■ **Work order**:
In the records below, which lines include "comercial"? Copy them.

*** Raw data

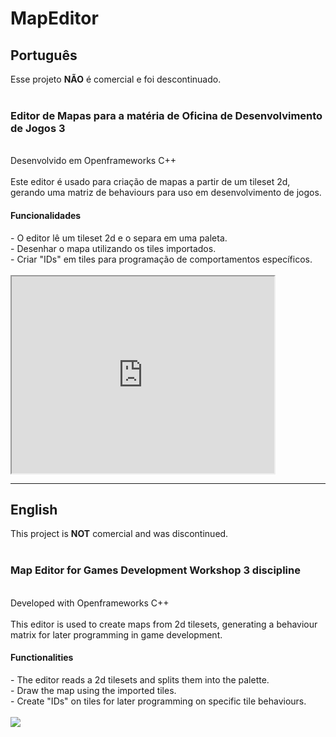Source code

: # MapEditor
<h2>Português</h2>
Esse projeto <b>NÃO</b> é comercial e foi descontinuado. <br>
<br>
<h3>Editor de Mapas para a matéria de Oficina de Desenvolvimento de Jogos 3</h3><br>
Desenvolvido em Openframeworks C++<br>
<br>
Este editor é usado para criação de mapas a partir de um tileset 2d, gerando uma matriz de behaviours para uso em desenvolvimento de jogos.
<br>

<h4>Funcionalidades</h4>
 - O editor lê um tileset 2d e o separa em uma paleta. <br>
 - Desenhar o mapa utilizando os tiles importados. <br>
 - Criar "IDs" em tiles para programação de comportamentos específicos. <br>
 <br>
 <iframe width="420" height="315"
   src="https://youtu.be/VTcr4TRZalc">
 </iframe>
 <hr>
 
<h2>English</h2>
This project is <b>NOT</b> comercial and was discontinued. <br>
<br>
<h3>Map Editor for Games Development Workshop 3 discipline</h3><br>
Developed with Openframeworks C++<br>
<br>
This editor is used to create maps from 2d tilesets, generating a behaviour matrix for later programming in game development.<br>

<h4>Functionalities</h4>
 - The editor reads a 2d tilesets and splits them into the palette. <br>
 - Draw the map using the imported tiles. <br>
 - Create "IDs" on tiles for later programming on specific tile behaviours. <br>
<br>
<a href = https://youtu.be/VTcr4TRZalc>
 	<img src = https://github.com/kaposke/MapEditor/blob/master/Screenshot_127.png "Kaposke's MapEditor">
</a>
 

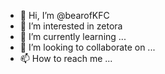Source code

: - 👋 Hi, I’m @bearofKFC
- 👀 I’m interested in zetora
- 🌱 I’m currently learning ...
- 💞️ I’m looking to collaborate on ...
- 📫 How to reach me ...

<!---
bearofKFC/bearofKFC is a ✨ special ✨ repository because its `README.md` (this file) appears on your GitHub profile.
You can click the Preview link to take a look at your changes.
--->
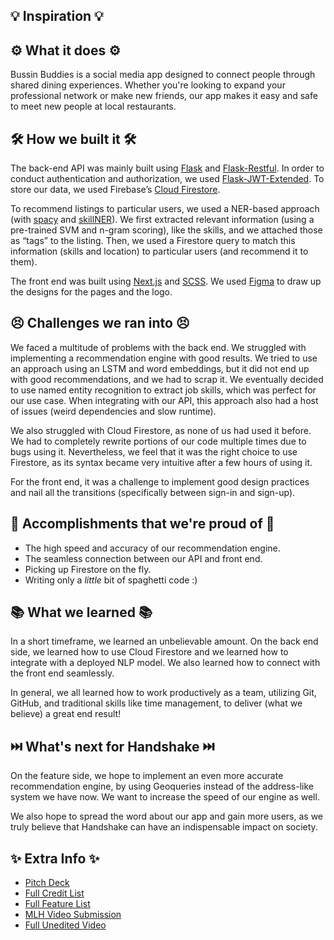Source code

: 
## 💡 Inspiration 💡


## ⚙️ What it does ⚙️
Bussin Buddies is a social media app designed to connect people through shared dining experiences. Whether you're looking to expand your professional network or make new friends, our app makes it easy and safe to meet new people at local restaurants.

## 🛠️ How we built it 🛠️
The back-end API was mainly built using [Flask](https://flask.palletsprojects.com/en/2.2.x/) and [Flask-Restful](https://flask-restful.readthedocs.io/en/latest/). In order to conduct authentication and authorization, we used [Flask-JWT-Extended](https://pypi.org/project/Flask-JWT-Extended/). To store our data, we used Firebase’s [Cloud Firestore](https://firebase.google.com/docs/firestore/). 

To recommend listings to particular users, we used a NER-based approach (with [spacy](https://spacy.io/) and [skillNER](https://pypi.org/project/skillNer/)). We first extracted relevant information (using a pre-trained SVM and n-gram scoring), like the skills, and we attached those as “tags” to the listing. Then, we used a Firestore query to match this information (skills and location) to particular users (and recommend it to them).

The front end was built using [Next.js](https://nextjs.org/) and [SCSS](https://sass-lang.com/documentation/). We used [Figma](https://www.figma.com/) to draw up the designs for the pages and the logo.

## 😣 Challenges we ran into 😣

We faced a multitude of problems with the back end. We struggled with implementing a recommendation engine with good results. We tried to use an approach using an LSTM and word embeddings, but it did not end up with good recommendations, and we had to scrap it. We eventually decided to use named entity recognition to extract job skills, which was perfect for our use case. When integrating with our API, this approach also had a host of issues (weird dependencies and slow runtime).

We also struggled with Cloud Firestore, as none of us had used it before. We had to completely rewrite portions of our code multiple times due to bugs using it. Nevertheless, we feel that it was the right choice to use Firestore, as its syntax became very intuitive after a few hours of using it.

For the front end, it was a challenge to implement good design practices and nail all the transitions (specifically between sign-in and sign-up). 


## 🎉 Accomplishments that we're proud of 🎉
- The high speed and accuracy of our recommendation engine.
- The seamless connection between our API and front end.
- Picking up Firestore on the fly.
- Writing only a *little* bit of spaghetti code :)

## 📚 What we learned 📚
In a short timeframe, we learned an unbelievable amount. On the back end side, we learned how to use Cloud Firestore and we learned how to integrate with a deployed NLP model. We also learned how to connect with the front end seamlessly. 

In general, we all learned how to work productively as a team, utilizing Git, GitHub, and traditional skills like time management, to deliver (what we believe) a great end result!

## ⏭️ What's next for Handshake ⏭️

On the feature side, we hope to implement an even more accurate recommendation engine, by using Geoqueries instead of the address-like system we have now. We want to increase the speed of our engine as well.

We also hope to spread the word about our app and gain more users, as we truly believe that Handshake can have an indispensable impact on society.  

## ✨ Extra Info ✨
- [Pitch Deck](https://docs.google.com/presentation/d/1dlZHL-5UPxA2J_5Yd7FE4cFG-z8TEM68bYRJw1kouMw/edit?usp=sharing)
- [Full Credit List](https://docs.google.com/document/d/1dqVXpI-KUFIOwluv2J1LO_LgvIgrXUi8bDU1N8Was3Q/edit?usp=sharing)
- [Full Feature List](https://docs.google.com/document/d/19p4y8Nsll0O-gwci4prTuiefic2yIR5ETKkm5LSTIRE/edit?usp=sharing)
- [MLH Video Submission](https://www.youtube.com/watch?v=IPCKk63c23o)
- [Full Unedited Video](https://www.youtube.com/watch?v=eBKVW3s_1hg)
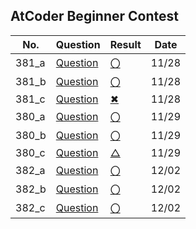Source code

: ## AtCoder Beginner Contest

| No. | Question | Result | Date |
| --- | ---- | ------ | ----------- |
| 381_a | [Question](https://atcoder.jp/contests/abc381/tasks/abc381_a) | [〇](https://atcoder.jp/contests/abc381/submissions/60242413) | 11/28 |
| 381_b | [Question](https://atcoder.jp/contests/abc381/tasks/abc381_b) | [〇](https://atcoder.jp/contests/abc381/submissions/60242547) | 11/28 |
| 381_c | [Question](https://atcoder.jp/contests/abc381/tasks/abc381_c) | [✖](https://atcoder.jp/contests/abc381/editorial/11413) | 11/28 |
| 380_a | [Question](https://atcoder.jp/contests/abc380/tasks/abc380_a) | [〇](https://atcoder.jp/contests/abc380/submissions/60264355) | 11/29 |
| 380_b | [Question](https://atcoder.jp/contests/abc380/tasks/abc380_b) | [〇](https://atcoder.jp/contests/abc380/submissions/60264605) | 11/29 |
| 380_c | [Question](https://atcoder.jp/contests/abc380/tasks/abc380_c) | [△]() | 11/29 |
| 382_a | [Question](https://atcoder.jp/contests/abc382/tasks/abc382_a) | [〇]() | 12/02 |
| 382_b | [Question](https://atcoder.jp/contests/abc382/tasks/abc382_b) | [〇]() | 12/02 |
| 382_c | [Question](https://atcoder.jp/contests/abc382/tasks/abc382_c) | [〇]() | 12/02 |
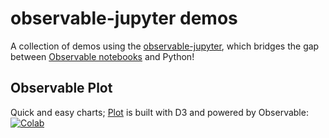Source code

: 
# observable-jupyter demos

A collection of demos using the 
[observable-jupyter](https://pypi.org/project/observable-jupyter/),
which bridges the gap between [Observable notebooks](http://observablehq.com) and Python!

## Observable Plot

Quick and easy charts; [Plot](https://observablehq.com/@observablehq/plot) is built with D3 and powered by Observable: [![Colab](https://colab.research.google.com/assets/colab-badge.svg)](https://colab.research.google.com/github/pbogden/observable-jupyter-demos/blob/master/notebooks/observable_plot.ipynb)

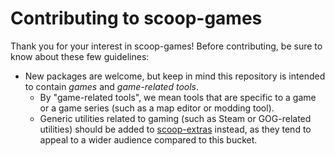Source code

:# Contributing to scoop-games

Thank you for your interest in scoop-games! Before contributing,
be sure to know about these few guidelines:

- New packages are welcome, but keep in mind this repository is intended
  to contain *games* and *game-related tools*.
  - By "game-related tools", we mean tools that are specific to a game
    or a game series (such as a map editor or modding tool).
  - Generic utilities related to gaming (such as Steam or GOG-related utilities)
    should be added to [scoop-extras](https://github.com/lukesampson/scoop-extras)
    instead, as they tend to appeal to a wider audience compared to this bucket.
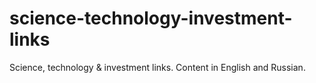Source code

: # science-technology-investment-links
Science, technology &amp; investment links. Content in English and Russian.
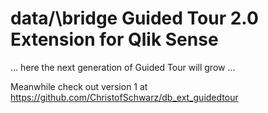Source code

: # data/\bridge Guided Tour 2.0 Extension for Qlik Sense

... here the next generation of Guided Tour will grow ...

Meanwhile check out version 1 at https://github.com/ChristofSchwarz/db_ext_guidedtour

******
*** Raw data

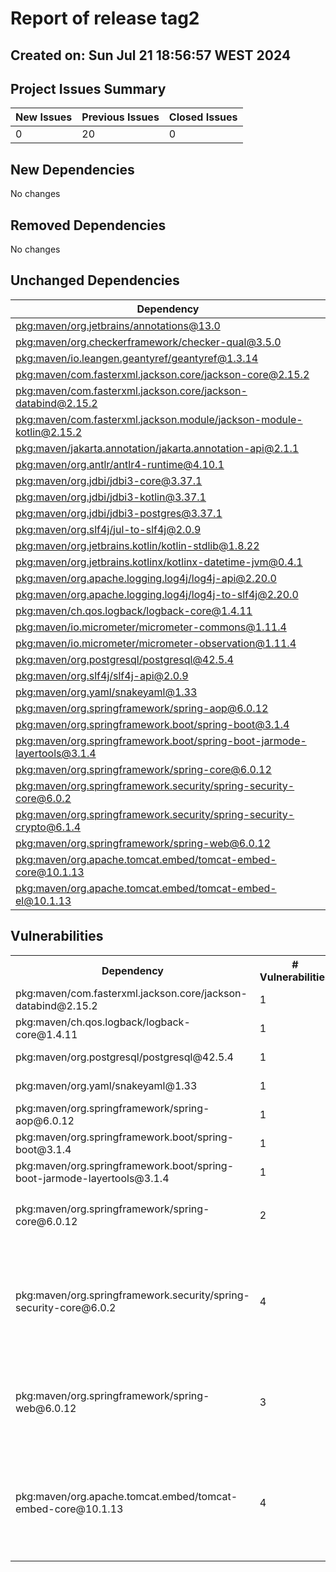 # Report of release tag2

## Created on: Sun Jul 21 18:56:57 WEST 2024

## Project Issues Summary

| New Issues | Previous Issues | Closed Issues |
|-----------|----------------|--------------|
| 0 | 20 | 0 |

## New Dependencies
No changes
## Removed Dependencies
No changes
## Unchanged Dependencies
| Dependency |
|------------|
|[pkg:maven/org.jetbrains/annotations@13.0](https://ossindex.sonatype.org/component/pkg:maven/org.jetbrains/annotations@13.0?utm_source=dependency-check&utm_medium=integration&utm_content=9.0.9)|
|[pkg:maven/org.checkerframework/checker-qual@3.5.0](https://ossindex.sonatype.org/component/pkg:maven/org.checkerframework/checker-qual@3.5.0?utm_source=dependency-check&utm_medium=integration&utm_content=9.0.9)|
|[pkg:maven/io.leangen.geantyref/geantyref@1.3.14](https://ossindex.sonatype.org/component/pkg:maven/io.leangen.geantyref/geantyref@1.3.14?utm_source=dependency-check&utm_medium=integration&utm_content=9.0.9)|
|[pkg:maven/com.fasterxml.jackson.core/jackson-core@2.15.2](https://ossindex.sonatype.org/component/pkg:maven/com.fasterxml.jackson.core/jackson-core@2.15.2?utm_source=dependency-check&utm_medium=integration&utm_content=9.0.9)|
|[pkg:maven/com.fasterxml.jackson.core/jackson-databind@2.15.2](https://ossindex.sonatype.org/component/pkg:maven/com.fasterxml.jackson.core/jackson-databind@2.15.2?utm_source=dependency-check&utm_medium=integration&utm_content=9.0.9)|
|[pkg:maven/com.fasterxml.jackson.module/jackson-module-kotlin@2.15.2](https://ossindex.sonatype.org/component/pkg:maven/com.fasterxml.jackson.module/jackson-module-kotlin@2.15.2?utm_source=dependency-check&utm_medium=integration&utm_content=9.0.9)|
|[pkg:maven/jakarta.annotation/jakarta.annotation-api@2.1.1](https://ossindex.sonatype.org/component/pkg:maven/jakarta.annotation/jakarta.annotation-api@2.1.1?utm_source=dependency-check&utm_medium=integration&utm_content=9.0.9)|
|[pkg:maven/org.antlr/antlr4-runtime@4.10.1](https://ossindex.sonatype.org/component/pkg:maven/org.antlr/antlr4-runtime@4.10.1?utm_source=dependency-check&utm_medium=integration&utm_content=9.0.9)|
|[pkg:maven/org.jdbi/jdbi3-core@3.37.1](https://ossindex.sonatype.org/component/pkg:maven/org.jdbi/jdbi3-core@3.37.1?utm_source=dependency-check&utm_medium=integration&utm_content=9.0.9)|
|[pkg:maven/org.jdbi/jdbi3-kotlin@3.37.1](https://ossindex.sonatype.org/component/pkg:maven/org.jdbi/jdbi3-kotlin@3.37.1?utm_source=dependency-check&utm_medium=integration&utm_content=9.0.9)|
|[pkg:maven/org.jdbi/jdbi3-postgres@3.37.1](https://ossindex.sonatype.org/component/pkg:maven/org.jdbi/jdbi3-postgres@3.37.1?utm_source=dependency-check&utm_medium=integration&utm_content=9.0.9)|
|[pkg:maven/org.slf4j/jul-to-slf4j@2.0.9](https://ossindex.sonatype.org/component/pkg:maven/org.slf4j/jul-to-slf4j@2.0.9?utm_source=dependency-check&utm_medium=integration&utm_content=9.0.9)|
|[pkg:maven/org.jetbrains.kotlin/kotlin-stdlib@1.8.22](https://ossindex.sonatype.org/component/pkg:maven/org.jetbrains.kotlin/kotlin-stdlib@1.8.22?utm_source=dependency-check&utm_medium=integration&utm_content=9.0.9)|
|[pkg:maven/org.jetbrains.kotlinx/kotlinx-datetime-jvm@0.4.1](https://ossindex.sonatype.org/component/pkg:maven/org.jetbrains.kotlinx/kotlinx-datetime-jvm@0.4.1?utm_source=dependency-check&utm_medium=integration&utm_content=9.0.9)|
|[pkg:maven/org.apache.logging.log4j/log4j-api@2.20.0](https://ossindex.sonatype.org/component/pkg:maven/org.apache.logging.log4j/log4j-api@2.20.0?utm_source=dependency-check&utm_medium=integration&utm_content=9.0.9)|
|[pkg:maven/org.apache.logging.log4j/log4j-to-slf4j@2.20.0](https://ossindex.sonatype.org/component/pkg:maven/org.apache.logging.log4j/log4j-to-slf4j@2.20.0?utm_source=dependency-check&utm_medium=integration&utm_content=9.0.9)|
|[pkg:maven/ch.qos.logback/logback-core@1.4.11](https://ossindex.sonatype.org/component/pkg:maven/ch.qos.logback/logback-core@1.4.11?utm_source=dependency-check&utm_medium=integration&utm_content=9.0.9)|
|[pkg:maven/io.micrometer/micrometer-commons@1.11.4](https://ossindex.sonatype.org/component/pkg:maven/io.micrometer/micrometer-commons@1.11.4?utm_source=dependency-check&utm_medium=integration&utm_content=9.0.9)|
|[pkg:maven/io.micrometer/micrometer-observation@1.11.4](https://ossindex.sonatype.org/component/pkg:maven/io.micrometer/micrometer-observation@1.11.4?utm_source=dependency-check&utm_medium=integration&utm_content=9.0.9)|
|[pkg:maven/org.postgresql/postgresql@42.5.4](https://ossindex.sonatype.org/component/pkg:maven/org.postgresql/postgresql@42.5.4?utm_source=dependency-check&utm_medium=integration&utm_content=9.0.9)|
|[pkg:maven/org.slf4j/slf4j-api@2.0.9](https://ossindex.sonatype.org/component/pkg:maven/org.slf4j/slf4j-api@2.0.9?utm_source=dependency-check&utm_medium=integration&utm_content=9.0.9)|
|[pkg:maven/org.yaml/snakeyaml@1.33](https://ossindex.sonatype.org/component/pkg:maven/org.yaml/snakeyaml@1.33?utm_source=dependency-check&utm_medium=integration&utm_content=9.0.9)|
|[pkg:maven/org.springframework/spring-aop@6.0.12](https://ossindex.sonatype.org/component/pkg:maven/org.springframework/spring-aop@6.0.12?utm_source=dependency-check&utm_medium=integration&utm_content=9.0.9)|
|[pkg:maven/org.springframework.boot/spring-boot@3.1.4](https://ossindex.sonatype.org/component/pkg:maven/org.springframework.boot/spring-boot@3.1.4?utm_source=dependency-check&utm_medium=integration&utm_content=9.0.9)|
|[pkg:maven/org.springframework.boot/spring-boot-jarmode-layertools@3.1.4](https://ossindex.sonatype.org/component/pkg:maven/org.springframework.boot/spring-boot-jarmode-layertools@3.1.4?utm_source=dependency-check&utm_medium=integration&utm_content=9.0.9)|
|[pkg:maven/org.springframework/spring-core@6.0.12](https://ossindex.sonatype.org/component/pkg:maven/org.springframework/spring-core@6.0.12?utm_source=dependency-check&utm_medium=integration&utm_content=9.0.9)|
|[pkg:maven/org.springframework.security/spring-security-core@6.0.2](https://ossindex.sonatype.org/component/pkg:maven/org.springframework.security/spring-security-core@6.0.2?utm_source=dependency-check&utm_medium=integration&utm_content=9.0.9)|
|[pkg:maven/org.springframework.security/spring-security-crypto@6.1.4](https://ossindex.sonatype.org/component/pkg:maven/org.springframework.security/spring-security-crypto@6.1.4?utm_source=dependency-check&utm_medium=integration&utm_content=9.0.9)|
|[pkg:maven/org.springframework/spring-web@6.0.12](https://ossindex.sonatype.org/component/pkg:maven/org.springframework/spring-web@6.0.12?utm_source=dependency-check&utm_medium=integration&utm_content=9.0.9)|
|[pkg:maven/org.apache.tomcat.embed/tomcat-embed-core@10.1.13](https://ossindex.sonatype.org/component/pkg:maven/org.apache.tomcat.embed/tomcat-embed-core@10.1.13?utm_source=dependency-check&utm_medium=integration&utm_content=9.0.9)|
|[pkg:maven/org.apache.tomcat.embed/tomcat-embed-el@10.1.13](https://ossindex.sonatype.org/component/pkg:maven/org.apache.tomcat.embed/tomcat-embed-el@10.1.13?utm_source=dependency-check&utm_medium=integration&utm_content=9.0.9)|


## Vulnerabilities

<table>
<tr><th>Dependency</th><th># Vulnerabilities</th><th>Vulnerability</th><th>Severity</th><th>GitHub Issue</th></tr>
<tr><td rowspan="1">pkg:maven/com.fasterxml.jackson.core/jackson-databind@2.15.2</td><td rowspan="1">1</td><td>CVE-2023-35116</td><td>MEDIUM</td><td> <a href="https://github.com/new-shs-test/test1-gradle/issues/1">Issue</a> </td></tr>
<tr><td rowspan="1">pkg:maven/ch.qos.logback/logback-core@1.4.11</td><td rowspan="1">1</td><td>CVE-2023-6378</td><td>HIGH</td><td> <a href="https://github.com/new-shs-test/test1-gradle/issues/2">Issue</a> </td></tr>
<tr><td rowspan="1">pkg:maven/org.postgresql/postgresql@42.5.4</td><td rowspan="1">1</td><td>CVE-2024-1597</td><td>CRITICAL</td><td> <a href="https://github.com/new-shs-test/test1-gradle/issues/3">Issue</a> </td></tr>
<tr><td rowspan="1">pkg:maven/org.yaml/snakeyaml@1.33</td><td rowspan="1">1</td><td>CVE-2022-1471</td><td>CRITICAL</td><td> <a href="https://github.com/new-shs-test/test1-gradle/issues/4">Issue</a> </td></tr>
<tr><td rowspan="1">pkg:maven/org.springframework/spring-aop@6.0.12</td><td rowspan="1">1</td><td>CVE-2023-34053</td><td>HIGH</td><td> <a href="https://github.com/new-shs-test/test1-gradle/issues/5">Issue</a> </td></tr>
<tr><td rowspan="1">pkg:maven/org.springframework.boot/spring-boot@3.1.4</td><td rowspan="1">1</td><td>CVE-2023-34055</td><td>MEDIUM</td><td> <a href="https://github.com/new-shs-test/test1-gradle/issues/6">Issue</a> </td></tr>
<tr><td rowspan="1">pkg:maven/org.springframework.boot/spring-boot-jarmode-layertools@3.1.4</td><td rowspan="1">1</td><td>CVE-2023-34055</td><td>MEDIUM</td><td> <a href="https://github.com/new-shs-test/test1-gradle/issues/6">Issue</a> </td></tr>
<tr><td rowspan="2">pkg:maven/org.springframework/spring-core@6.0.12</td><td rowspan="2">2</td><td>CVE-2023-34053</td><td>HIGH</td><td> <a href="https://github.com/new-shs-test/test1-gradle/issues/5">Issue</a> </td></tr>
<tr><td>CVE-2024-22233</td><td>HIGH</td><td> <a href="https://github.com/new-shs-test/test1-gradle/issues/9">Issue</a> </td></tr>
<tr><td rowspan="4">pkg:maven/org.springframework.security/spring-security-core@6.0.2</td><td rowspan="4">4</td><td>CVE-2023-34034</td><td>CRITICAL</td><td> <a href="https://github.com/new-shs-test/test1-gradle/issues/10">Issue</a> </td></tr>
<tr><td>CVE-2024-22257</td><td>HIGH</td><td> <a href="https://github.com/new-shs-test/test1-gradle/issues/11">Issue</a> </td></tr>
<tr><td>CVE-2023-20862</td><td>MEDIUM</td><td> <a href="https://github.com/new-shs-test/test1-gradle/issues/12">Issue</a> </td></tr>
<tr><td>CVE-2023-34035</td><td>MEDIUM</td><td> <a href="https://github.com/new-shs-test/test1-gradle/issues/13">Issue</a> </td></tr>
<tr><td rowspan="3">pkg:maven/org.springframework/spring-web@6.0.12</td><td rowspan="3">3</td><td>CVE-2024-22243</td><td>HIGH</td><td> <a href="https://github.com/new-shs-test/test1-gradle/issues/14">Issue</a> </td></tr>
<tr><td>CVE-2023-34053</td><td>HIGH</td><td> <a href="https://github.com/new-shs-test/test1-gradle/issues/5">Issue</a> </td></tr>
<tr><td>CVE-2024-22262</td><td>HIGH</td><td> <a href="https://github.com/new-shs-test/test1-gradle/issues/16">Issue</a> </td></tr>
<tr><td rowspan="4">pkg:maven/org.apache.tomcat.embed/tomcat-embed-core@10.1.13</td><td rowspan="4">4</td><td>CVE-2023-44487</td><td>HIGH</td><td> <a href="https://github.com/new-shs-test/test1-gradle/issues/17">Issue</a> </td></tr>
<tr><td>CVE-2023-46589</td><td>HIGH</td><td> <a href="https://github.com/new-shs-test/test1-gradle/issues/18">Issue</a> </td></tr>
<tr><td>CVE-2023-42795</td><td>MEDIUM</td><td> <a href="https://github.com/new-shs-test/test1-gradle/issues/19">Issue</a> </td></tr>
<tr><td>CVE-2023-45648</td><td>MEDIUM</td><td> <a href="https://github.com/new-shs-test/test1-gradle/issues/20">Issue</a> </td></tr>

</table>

******

■ **Written solution**:
Esse projeto <b>NÃO</b> é comercial e foi descontinuado. <br>
This project is <b>NOT</b> comercial and was discontinued. <br>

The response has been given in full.